To provide objective insight into state COLR requirements, NRRI surveyed the 50 states and the District of Columbia to seek current information on COLR obligations. Forty-seven states responded to the survey. Thirty-eight states have a COLR requirement and assign these obligations to incumbent carriers. Nine states either have never imposed COLR requirements or no longer do so as a result of legislation and competition. Although these states do not have a requirement that incumbent carriers serve as COLRs, they ensure the continuing availability of service by prohibiting carriers from withdrawing from a market without prior commission approval. Some of these states – such as New Mexico and Wyoming – have never had a statutory requirement defining a carrier of last resort. Others – such as Delaware and Florida – eliminated their COLR requirements as a result of deregulation and reduced commission oversight of competitive services.
This paper provides the results of the 2016 COLR survey. It reviews state COLR requirements and suggests ways in which states may evaluate and modernize their COLR requirements in response to changes in technology and regulation.

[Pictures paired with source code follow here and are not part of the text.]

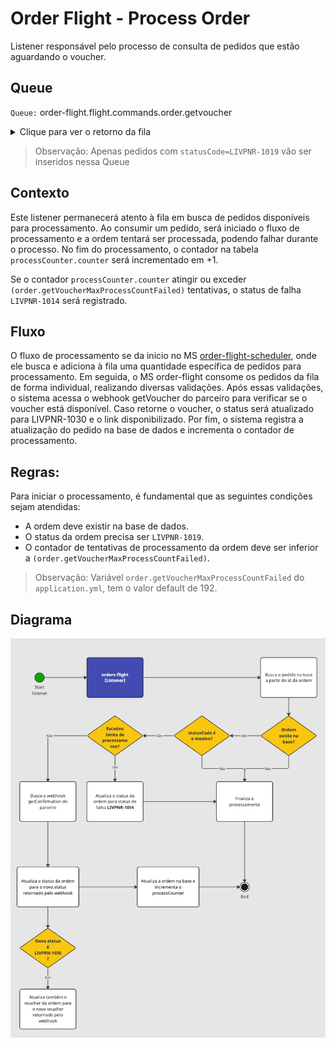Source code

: # Order Flight - Process Order

Listener responsável pelo processo de consulta de pedidos que estão aguardando o voucher.

## Queue

`Queue:` order-flight.flight.commands.order.getvoucher

<details>
	<summary>Clique para ver o retorno da fila</summary>
	<pre>
		{
			"id": "lf1213",
			"commerceOrderId": "o12313"
		}
   </pre>
</details>

> Observação: Apenas pedidos com `statusCode=LIVPNR-1019` vão ser inseridos
> nessa Queue

## Contexto

Este listener permanecerá atento à fila em busca de pedidos disponíveis para processamento. Ao consumir um pedido, será iniciado o fluxo de processamento e a ordem tentará ser processada, podendo falhar durante o processo. No fim do processamento, o contador na tabela `processCounter.counter` será incrementado em +1.

Se o contador `processCounter.counter` atingir ou exceder `(order.getVoucherMaxProcessCountFailed)` tentativas, o status de falha `LIVPNR-1014` será registrado.

## Fluxo

O fluxo de processamento se da inicio no MS [order-flight-scheduler](https://stash.livelo.intranet/projects/LIVTRAVEL/repos/order-flight-scheduler/browse), onde ele busca e adiciona à fila uma quantidade específica de pedidos para processamento. Em seguida, o MS order-flight consome os pedidos da fila de forma individual, realizando diversas validações. Após essas validações, o sistema acessa o webhook getVoucher do parceiro para verificar se o voucher está disponível. Caso retorne o voucher, o status será atualizado para LIVPNR-1030 e o link disponibilizado. Por fim, o sistema registra a atualização do pedido na base de dados e incrementa o contador de processamento.

## Regras:

Para iniciar o processamento, é fundamental que as seguintes condições sejam atendidas:

- A ordem deve existir na base de dados.
- O status da ordem precisa ser `LIVPNR-1019`.
- O contador de tentativas de processamento da ordem deve ser inferior a `(order.getVoucherMaxProcessCountFailed)`.

> Observação: Variável `order.getVoucherMaxProcessCountFailed` do `application.yml`, tem o valor default de 192.

## Diagrama

![Diagrama de fluxo.](images/listener-getConfirmation-diagram.png)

State COLR requirements can be organized into three main categories.
• Explicit statutory reference to COLR requirements, including commission orders and/or legislation defining COLR requirements.
• Implicit COLR requirements, including language regarding a carrier's "duty to serve," particularly if it has been designated as Eligible Telecommunications Carriers (ETCs). The statutes in these states do not use the term "COLR" explicitly, but either use alternative terms such as “duty to serve” or “obligation to serve” or otherwise require carriers to meet COLR-like requirements, including a prohibition against abandoning service.
• Limited requirements requiring carriers to provide service only in areas without competition.